Le royaume serait prêt à payer au maestro argentin Lionel Messi 400 millions de dollars américains (538,2 millions de dollars singapouriens) par an pour le crépuscule de sa carrière. Bien qu’il s’agisse d’une somme énorme, même selon les normes gonflées du football, ce n’est que le dernier d’une série de mesures prises par les dirigeants du petrostate, qui injectent des milliards dans le sport, l’art et la musique.
L’Arabie saoudite espère que les dépenses, alimentées par les revenus excédentaires de son rôle de premier exportateur mondial de brut, exciteront sa jeune génération en plein essor et dynamiseront son industrie touristique.
Les critiques disent que les efforts visent à vernir une image internationale battue par une guerre brutale au Yémen et le meurtre du dissident saoudien Jamal Khashoggi en 2018.
Le prince héritier Mohammed ben Salmane, qui supervise simultanément ce soi-disant jeu de puissance douce, dépense des milliards pour renforcer les capacités militaires de l’Arabie saoudite et poursuit une voie diplomatique plus opportuniste.
« C’est une réorientation complète du royaume », explique Kristin Smith Diwan, chercheuse résidente principale à l’Arab Gulf States Institute à Washington. « Ils veulent convaincre les gens que c’est un endroit accueillant, pas menaçant. »

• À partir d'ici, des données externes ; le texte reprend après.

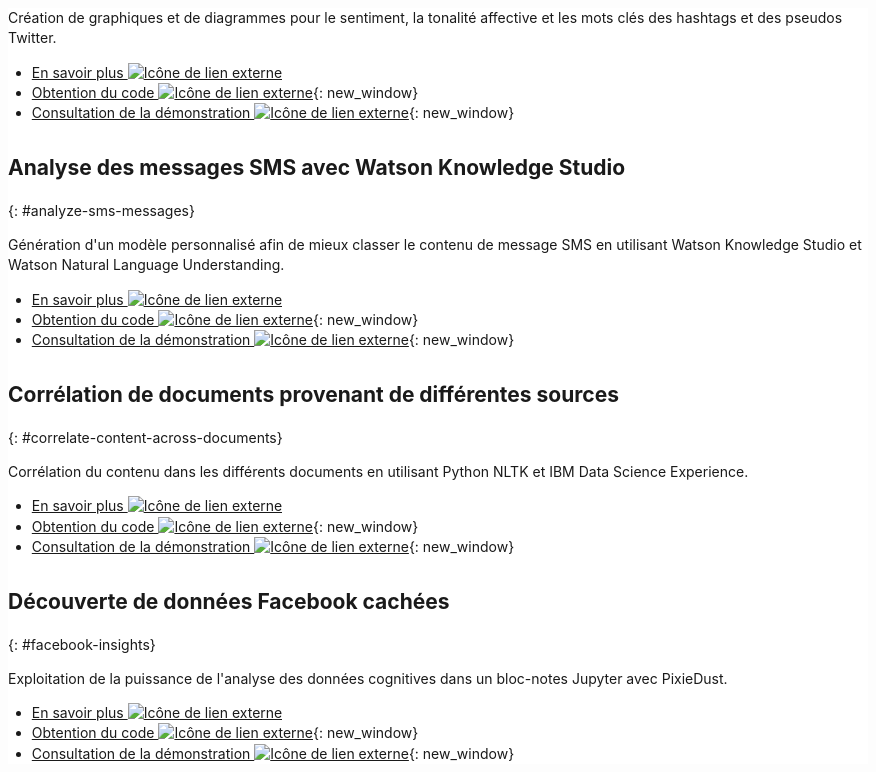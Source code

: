 Création de graphiques et de diagrammes pour le sentiment, la tonalité affective et les mots clés des hashtags et des pseudos Twitter.

  - [En savoir plus ![Icône de lien externe](../../icons/launch-glyph.svg "Icône de lien externe")](https://developer.ibm.com/code/patterns/analyze-twitter-handles-and-hashtags-for-sentiment-and-content/)
  - [Obtention du code ![Icône de lien externe](../../icons/launch-glyph.svg "Icône de lien externe")](https://github.com/IBM/cognitive-social-crm?cm_sp=Developer-_-analyze-twitter-handles-and-hashtags-for-sentiment-and-content-_-Get-the-Code){: new_window}
  - [Consultation de la démonstration ![Icône de lien externe](../../icons/launch-glyph.svg "Icône de lien externe")](https://youtu.be/aWKi4f6gytc?cm_sp=Developer-_-analyze-twitter-handles-and-hashtags-for-sentiment-and-content-_-View-the-Video){: new_window}

## Analyse des messages SMS avec Watson Knowledge Studio
{: #analyze-sms-messages}

Génération d'un modèle personnalisé afin de mieux classer le contenu de message SMS en utilisant Watson Knowledge Studio et Watson Natural Language Understanding.

  - [En savoir plus ![Icône de lien externe](../../icons/launch-glyph.svg "Icône de lien externe")](https://developer.ibm.com/code/patterns/analyze-sms-messages-with-watson-knowledge-studio/)
  - [Obtention du code ![Icône de lien externe](../../icons/launch-glyph.svg "Icône de lien externe")](https://github.com/IBM/sms-analysis-with-wks?cm_sp=Developer-_-analyze-sms-messages-with-watson-knowledge-studio-_-Get-the-code){: new_window}
  - [Consultation de la démonstration ![Icône de lien externe](../../icons/launch-glyph.svg "Icône de lien externe")](https://youtu.be/lwW97UQj0RM?cm_sp=Developer-_-analyze-sms-messages-with-watson-knowledge-studio-_-Watch-the-Video){: new_window}
  
## Corrélation de documents provenant de différentes sources
{: #correlate-content-across-documents}

Corrélation du contenu dans les différents documents en utilisant Python NLTK et IBM Data Science Experience.
  
  - [En savoir plus ![Icône de lien externe](../../icons/launch-glyph.svg "Icône de lien externe")](https://developer.ibm.com/code/patterns/watson-document-correlation/)
  - [Obtention du code ![Icône de lien externe](../../icons/launch-glyph.svg "Icône de lien externe")](https://github.com/IBM/watson-document-co-relation?cm_sp=Developer-_-watson-document-correlation-_-Get-the-Code){: new_window}
  - [Consultation de la démonstration ![Icône de lien externe](../../icons/launch-glyph.svg "Icône de lien externe")](https://youtu.be/vDCaBPhAr64?cm_sp=Developer-_-watson-document-correlation-_-View-the-Demo){: new_window}
   
## Découverte de données Facebook cachées
{: #facebook-insights}

Exploitation de la puissance de l'analyse des données cognitives dans un bloc-notes Jupyter avec PixieDust.

  - [En savoir plus ![Icône de lien externe](../../icons/launch-glyph.svg "Icône de lien externe")](https://developer.ibm.com/code/patterns/discover-hidden-facebook-usage-insights/)
  - [Obtention du code ![Icône de lien externe](../../icons/launch-glyph.svg "Icône de lien externe")](https://github.com/IBM/pixiedust-facebook-analysis?cm_sp=IBMCode-_-discover-hidden-facebook-usage-insights-_-Get-the-Code){: new_window}
  - [Consultation de la démonstration ![Icône de lien externe](../../icons/launch-glyph.svg "Icône de lien externe")](https://www.youtube.com/watch?v=UIkjFo9o3vI&cm_sp=IBMCode-_-discover-hidden-facebook-usage-insights-_-View-the-Demo){: new_window}
  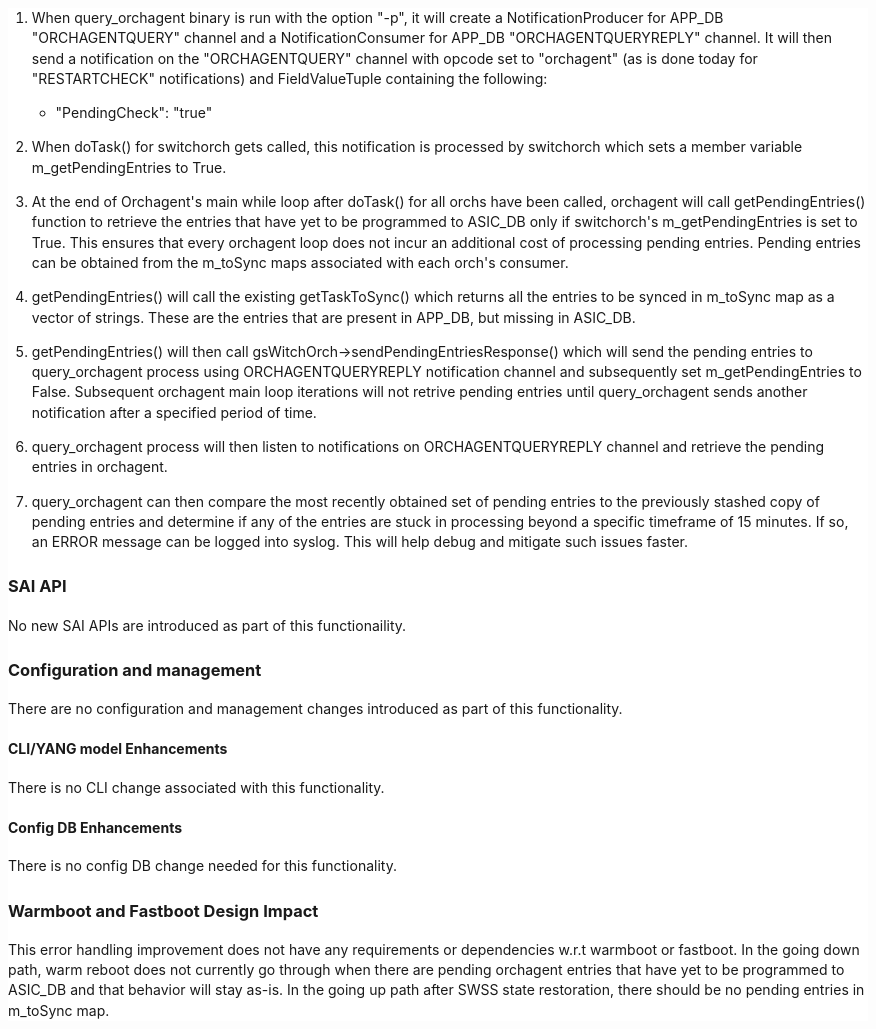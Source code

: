 1. When query_orchagent binary is run with the option "-p", it will create a NotificationProducer for APP_DB "ORCHAGENTQUERY" channel and a NotificationConsumer for APP_DB "ORCHAGENTQUERYREPLY" channel. It will then send a notification on the "ORCHAGENTQUERY" channel with opcode set to "orchagent" (as is done today for "RESTARTCHECK" notifications) and FieldValueTuple containing the following:

    - "PendingCheck": "true"

2. When doTask() for switchorch gets called, this notification is processed by switchorch which sets a member variable m_getPendingEntries to True.

3. At the end of Orchagent's main while loop after doTask() for all orchs have been called, orchagent will call getPendingEntries() function to retrieve the entries that have yet to be programmed to ASIC_DB only if switchorch's m_getPendingEntries is set to True. This ensures that every orchagent loop does not incur an additional cost of processing pending entries. Pending entries can be obtained from the m_toSync maps associated with each orch's consumer.

4. getPendingEntries() will call the existing getTaskToSync() which returns all the entries to be synced in m_toSync map as a vector of strings. These are the entries that are present in APP_DB, but missing in ASIC_DB.

5. getPendingEntries() will then call gsWitchOrch->sendPendingEntriesResponse() which will  send the pending entries to query_orchagent process using ORCHAGENTQUERYREPLY notification channel and subsequently set m_getPendingEntries to False. Subsequent orchagent main loop iterations will not retrive pending entries until query_orchagent sends another notification after a specified period of time.

6. query_orchagent process will then listen to notifications on ORCHAGENTQUERYREPLY channel and retrieve the pending entries in orchagent.

7. query_orchagent can then compare the most recently obtained set of pending entries to the previously stashed copy of pending entries and determine if any of the entries are stuck in processing beyond a specific timeframe of 15 minutes. If so, an ERROR message can be logged into syslog. This will help debug and mitigate such issues faster.
 
### SAI API

No new SAI APIs are introduced as part of this functionaility.

### Configuration and management
There are no configuration and management changes introduced as part of this functionality.

#### CLI/YANG model Enhancements

There is no CLI change associated with this functionality.

#### Config DB Enhancements

There is no config DB change needed for this functionality.

### Warmboot and Fastboot Design Impact

This error handling improvement does not have any requirements or dependencies w.r.t warmboot or fastboot.
In the going down path, warm reboot does not currently go through when there are pending orchagent entries that have yet to be programmed to ASIC_DB and that behavior will stay as-is. In the going up path after SWSS state restoration, there should be no pending entries in m_toSync map.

L’ampleur de ses dépenses a rendu l’Arabie saoudite impossible à ignorer pour l’élite politique et commerciale mondiale. L’économie du royaume a été l’une des plus dynamiques du Groupe des 20 en 2022, stimulée par les prix du pétrole les plus élevés depuis environ une décennie, et il possède désormais le septième plus grand fonds souverain au monde, déployant des milliards à la fois dans le pays et à l’étranger.
Les actifs sportifs figuraient en bonne place sur la liste des courses.
Fin 2022, la superstar du football portugais Cristiano Ronaldo a signé un contrat avec Al Nassr d’une valeur de 200 millions de dollars par an. Un peu plus d’un an auparavant, le Fonds d’investissement public saoudien dirigeait un consortium qui avait acquis le club de football anglais de Premier League Newcastle United pour plus de 300 millions de livres sterling (500 millions de dollars singapouriens). L’Arabie saoudite envisage une candidature conjointe pour accueillir la Coupe du monde de football 2030, après avoir été témoin du récent succès du tournoi au Qatar voisin.
Le PIF aurait également affecté des milliards de dollars pour financer sa tournée LIV Golf, qui a attiré des stars telles que Phil Mickelson et Dustin Johnson, et en 2022 a envisagé une tentative de 20 milliards de dollars américains pour ajouter la Formule 1 à son portefeuille croissant d’investissements sportifs.
Ailleurs, des lieux à Djeddah et Riyad et dans les environs ont accueilli des combats de boxe à gros budget mettant en vedette tout le monde, des champions poids lourds Anthony Joshua et Oleksandr Usyk aux combattants prometteurs Jake Paul et Tommy Fury.
« Le sport est essentiel à ce que fait l’Arabie saoudite alors qu’il se dirige vers un monde où il est moins dépendant des revenus pétroliers », selon Simon Chadwick, professeur de sport et d’économie géopolitique à Skema Business School à Paris.
L’Arabie saoudite souhaite également que le tourisme représente 10% de son produit intérieur brut en 2030, date à laquelle elle espère attirer 100 millions de visiteurs par an. En 2022, le royaume a accueilli environ 16 millions de visiteurs, a déclaré en mai un représentant de l’Autorité saoudienne du tourisme.